Марина благодарно взглянула на Кохана и улыбнулась. Кажется, они оба подумали об одном и том же. Им предстоит провести вместе несколько дней, возможно, несколько недель. И им нужно будет узнать друг друга ближе. Намного ближе. Чтобы в трудный момент отчетливо представлять себе — можно ли положиться на своего напарника.
— Мы будем действовать самостоятельно, или нам дадут помощников?
— В полном режиме автономии, — улыбнулась женщина. — Они считают, что лучше, если мы провалимся вдвоем, а не потащим за собой всю цепочку агентуры.
— Может быть, они и правы, — сдержанно согласился он.
— Операция разрабатывалась с учетом мнений Вольфа и Циннера, — пояснила Марина.
— Когда мы выезжаем в Германию? — спросил Кохан.
— Завтра. Мы должны вылететь в Бельгию, где для нас заказаны билеты на корабль «Кантабрия», совершающий рейс в Гамбург. Каюта первого класса.
— Две каюты, — по привычке уточнил Кохан.
— Одна, — сухо сказала Марина. — Наши аналитики решили, что будет лучше, если мы поедем в одной каюте. В таком случае все будут считать, что некоторая замкнутость пары вполне объяснима тем обстоятельством, что мы с вами скрываем свои близкие отношения. Вы мой шеф, а я отныне ваш новый секретарь. Надеюсь, вы понимаете, что это только легенда?

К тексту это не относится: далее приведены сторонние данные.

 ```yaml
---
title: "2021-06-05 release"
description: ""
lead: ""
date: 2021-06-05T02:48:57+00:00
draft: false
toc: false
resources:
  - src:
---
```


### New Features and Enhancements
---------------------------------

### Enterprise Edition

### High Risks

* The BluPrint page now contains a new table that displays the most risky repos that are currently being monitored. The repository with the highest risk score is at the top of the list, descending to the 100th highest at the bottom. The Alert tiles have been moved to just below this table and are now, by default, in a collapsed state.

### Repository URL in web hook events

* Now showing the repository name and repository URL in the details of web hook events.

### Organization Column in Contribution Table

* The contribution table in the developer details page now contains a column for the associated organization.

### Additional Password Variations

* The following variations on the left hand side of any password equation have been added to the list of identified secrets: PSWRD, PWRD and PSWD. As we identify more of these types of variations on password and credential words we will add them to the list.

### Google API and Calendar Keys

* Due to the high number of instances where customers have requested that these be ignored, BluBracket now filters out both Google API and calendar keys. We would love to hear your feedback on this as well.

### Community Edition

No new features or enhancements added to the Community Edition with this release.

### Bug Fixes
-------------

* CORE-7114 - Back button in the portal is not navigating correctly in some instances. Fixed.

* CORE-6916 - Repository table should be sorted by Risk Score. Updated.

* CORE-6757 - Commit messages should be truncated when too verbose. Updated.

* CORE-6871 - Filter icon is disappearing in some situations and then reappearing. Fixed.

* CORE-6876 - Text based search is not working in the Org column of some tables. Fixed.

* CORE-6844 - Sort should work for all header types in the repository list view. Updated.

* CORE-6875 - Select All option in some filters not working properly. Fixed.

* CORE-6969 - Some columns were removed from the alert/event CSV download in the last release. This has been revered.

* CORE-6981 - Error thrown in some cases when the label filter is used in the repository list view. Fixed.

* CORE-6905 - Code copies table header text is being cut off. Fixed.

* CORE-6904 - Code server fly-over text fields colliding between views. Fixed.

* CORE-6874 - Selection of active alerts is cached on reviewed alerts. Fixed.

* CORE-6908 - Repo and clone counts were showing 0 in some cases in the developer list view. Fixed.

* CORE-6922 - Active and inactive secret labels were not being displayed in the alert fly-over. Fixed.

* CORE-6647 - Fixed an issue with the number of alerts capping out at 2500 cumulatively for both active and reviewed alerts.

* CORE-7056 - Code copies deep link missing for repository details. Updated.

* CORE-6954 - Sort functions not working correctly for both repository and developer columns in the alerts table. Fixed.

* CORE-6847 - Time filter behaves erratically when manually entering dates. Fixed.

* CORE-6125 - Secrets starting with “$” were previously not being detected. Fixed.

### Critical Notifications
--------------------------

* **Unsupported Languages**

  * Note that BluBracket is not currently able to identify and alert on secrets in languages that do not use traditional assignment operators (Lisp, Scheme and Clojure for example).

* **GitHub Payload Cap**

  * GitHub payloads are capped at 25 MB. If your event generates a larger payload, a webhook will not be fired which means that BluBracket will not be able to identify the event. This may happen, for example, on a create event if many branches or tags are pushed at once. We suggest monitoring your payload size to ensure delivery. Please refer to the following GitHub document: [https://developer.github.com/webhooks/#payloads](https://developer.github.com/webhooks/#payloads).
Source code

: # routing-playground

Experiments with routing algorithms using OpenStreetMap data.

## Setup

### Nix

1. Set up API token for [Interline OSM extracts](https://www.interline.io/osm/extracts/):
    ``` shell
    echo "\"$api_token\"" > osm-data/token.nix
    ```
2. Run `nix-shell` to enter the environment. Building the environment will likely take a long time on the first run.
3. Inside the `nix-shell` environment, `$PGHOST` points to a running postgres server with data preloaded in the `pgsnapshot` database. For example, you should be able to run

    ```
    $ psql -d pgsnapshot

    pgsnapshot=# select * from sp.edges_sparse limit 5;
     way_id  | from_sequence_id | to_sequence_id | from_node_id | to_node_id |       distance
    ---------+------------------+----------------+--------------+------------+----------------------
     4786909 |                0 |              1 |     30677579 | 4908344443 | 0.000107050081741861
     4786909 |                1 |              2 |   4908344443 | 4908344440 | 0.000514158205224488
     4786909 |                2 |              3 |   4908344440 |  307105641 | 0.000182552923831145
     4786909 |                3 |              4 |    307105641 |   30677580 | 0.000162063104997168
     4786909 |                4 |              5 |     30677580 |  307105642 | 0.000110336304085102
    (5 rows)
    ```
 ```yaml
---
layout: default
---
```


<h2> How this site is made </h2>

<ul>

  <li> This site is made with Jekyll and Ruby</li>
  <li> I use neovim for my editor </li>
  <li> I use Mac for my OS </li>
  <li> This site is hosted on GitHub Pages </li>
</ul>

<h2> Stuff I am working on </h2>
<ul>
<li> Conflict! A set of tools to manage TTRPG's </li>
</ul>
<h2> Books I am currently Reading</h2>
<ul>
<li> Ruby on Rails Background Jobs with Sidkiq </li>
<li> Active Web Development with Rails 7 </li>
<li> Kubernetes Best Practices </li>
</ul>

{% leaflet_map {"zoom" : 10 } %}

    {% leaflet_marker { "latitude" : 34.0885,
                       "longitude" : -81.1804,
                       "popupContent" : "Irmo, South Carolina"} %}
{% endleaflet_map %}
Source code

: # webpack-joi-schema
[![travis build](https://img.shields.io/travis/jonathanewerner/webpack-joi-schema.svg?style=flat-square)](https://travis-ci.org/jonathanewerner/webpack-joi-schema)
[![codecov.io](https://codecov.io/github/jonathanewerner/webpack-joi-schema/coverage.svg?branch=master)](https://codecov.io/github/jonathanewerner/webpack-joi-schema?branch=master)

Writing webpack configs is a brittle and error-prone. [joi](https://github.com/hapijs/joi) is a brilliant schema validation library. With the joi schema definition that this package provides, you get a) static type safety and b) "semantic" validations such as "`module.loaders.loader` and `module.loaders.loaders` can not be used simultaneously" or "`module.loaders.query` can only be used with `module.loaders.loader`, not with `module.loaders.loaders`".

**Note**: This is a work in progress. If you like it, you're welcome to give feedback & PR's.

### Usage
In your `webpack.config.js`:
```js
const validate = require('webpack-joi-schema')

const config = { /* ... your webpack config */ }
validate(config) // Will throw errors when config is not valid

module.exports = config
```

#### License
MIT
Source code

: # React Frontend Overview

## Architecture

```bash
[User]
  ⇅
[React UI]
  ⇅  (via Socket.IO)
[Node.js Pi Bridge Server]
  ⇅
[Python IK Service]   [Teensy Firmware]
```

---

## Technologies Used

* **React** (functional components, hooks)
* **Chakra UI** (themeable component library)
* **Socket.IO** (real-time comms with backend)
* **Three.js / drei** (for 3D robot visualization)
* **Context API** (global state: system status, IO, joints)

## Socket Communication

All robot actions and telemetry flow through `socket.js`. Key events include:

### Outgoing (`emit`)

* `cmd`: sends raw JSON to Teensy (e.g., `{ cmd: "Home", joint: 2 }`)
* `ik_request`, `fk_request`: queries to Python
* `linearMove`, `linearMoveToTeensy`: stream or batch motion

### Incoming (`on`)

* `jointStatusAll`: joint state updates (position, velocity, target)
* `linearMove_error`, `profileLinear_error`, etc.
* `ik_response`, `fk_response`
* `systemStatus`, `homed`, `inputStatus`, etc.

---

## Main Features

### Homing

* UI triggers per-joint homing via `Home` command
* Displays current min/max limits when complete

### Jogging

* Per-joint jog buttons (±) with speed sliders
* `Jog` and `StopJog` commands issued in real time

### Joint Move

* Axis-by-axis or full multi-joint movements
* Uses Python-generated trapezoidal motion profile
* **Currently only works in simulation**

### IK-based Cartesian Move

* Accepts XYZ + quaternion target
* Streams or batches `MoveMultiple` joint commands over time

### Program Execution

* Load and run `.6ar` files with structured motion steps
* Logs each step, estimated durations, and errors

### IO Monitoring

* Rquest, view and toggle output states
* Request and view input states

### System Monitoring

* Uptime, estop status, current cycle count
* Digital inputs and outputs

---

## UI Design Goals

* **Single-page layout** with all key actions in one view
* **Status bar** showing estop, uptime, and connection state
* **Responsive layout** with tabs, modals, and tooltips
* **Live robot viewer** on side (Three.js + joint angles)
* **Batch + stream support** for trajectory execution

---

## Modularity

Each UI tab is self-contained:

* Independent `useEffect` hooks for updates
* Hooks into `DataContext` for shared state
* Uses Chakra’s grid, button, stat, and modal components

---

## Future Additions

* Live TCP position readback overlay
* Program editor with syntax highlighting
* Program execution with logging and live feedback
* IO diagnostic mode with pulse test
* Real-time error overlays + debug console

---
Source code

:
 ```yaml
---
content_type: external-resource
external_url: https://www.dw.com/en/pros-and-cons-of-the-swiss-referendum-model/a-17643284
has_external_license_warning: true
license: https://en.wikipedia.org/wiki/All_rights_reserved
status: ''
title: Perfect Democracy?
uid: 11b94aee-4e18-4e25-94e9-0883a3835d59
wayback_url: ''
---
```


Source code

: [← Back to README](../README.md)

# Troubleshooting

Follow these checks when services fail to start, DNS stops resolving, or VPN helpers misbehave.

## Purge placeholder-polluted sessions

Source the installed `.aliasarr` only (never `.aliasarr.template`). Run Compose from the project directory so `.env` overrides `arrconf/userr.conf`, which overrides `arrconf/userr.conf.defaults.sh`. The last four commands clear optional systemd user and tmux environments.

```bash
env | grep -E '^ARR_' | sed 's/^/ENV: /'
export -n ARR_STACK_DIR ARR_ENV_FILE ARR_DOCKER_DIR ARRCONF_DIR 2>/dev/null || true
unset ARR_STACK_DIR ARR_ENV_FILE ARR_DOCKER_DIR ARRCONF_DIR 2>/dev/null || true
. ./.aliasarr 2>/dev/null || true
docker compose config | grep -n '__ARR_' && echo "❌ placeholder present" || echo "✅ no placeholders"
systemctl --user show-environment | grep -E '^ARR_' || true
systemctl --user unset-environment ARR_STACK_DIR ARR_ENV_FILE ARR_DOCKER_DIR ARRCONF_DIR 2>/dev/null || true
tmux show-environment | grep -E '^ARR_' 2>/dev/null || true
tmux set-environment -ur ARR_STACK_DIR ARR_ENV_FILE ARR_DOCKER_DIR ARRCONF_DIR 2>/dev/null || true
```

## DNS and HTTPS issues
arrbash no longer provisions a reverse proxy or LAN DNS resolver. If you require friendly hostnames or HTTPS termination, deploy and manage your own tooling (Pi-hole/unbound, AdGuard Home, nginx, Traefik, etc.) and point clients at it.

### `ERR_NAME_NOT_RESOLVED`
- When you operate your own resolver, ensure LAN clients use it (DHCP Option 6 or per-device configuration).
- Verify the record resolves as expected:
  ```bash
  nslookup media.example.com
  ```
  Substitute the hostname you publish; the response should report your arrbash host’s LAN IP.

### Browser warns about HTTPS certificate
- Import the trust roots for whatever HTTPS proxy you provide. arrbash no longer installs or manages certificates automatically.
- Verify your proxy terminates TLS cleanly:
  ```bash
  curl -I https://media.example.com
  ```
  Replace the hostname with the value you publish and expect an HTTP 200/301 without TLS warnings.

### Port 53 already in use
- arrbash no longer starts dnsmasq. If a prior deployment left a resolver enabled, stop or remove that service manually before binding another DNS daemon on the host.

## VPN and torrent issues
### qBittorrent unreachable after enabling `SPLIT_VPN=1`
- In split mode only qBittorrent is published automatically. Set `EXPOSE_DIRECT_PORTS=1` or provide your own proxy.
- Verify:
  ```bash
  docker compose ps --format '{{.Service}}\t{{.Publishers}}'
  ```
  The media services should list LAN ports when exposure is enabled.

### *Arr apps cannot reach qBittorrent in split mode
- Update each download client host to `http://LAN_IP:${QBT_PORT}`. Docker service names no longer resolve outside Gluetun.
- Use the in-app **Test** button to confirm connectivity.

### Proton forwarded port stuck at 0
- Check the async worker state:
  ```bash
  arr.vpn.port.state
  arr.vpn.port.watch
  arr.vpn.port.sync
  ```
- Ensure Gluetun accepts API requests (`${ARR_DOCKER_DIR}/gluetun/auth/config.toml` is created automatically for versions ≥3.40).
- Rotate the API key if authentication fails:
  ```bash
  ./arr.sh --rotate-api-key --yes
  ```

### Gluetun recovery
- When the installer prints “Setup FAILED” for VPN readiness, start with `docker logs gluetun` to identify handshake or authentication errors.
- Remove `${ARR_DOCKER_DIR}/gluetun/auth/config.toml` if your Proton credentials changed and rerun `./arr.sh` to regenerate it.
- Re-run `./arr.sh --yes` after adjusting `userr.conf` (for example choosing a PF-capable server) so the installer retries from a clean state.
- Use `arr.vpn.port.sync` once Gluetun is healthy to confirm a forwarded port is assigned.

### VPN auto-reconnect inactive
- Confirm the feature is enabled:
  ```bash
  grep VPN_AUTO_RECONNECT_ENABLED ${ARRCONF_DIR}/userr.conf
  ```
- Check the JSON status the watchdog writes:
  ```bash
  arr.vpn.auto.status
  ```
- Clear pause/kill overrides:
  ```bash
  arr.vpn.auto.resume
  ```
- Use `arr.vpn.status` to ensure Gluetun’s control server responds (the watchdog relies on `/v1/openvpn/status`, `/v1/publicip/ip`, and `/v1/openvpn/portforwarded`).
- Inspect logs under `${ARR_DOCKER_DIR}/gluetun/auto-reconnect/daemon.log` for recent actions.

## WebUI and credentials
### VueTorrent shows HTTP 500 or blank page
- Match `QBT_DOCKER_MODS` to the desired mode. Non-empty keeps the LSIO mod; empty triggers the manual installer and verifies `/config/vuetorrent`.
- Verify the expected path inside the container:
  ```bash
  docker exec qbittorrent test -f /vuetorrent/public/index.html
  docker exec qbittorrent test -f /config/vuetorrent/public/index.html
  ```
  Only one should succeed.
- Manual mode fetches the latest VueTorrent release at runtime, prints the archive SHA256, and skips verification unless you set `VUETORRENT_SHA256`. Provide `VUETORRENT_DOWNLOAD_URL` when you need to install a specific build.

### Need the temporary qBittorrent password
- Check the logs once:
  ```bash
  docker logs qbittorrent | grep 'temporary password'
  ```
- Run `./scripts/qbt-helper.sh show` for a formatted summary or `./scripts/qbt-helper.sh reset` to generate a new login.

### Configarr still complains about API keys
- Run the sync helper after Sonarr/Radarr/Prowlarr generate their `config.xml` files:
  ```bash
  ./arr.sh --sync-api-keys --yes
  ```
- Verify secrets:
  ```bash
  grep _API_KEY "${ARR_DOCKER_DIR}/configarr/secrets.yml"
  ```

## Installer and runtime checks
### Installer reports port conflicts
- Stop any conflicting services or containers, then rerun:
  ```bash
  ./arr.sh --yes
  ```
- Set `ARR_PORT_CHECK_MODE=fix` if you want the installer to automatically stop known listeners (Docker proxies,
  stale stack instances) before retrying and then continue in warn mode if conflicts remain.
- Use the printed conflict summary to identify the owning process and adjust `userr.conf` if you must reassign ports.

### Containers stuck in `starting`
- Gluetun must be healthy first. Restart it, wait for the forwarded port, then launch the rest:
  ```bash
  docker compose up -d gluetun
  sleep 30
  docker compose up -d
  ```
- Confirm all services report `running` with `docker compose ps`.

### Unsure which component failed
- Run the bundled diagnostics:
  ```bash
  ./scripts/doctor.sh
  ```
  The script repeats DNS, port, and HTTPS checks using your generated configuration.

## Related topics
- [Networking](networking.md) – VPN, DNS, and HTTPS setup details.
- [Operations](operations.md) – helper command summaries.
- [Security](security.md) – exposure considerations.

— Да, — вдруг впервые широко улыбнулся за все время беседы Альфред Кохан, — вы могли бы начать прямо с этого. Ваши аналитики разрабатывают очень привлекательные легенды. Кажется, я готов выполнять все их рекомендации буквально.
На этот раз смеялись оба собеседника. Они словно чувствовали, что именно случится на корабле.